Corona ist eine Chance
Corona ist eine Chance!
Nein, die Wahrheit ist,
dass Corona nur den Tod bringt,
dass es uns zerstört,
dass Corona uns alles nimmt,
Ich glaube nicht,
dass Corona unsere Rettung ist,
dass es uns erweckt,
dass Corona durch Distanz zeigt, wie wertvoll Nähe ist,
Es ist doch so,
dass Corona uns einsam macht.
Ich weigere mich zu akzeptieren,
dass Corona uns zeigt, worauf es im Leben ankommt.

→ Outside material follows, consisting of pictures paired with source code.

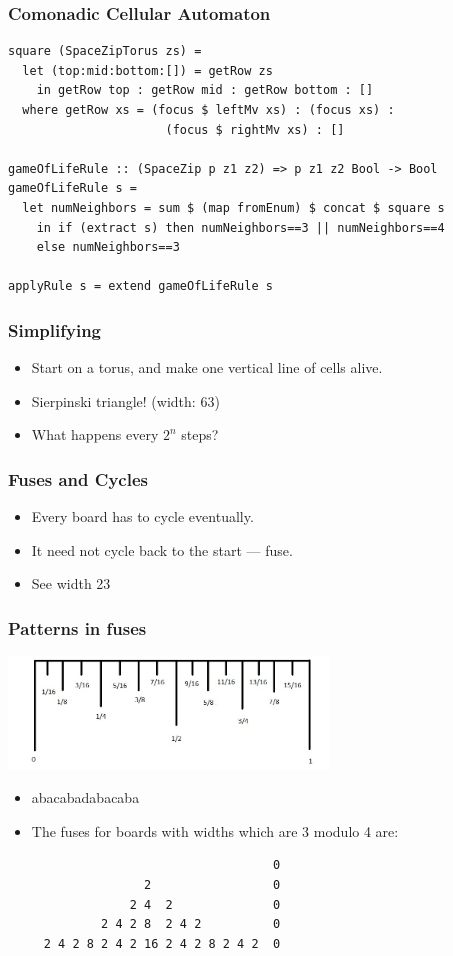 \documentclass[10pt]{beamer}
\begin{document}
\begin{frame}[fragile]
  \frametitle{Comonadic Cellular Automaton}
  \begin{verbatim}
square (SpaceZipTorus zs) =
  let (top:mid:bottom:[]) = getRow zs
    in getRow top : getRow mid : getRow bottom : []
  where getRow xs = (focus $ leftMv xs) : (focus xs) :
                      (focus $ rightMv xs) : []
    
gameOfLifeRule :: (SpaceZip p z1 z2) => p z1 z2 Bool -> Bool
gameOfLifeRule s =
  let numNeighbors = sum $ (map fromEnum) $ concat $ square s
    in if (extract s) then numNeighbors==3 || numNeighbors==4 
    else numNeighbors==3

applyRule s = extend gameOfLifeRule s
  \end{verbatim}
\end{frame}

\begin{frame}
  \frametitle{Simplifying}
  \begin{itemize}
    \item Start on a torus, and make one vertical line of cells alive.
    \item Sierpinski triangle! (width: 63)
    \item What happens every $2^n$ steps?
  \end{itemize}
\end{frame}

\begin{frame}
  \frametitle{Fuses and Cycles}
  \begin{itemize}
    \item Every board has to cycle eventually.
    \item It need not cycle back to the start --- fuse.
    \item See width 23
  \end{itemize}
\end{frame}

\begin{frame}[fragile]
  \frametitle{Patterns in fuses}
  \includegraphics[height=3cm]{ruler}
  \begin{itemize}
    \item abacabadabacaba
    \item The fuses for boards with widths which are 3 modulo 4 are:
  \end{itemize}
\begin{verbatim}
                                     0
                   2                 0                        
                 2 4  2              0
             2 4 2 8  2 4 2          0
     2 4 2 8 2 4 2 16 2 4 2 8 2 4 2  0
\end{verbatim}
\end{frame}
\end{document}
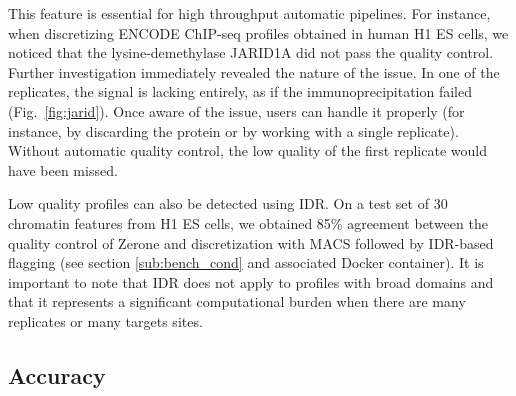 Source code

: \documentclass{bioinfo}
\begin{document}
This feature is essential for high throughput automatic pipelines.
For instance, when discretizing ENCODE ChIP-seq profiles obtained in
human H1 ES cells, we noticed that the lysine-demethylase JARID1A did
not pass the quality control.
Further investigation immediately revealed the nature of the issue.
In one of the replicates, the signal is lacking entirely, as if
the immunoprecipitation failed (Fig.~\ref{fig:jarid}).
Once aware of the issue, users can handle it properly (for instance,
by discarding the protein or by working with a single replicate).
Without automatic quality control, the low quality of the first replicate
would have been missed.

Low quality profiles can also be detected using IDR. On a test
set of 30 chromatin features from H1 ES cells, we obtained 85\%
agreement between the quality control of Zerone and discretization
with MACS followed by IDR-based flagging (see section
\ref{sub:bench_cond} and associated Docker
container). It is important to note that IDR does not apply to
profiles with broad domains and that it represents a significant
computational burden when there are many replicates or many targets
sites.

\subsection{Accuracy}
\end{document}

Dass wir menschlicher werden,
zusammenhalten,
aneinander denken,
dass wir nachdenken,
es ist doch offensichtlich,
dass Corona die neue Pest ist,
dass wir alle daran sterben werden,
dass dies unser Ende ist,
es wäre gelogen, würde ich sagen,
Corona bringt uns zusammen!
Diese Zeilen werden am Ende von unten nach oben gelesen
und haben so eine ganz andere Bedeutung. Alles hat zwei Seiten …
Bettina Weissenbrunner
Zum ersten Mal?
“Wann hast du zum letzten Mal etwas zum ersten Mal gemacht?”, frage ich gerne – andere wie auch mich selbst. In der Regel entstehen daraus interessante Überlegungen und Gespräche. Meistens fällt es erwachsenen Menschen schwer, etwas zu benennen, das sie erst kürzlich zum ersten Mal gemacht haben. Wir Erwachsene laufen so sehr in vertrauten Bahnen und eingespielten Routinen, da findet sich selten Neues.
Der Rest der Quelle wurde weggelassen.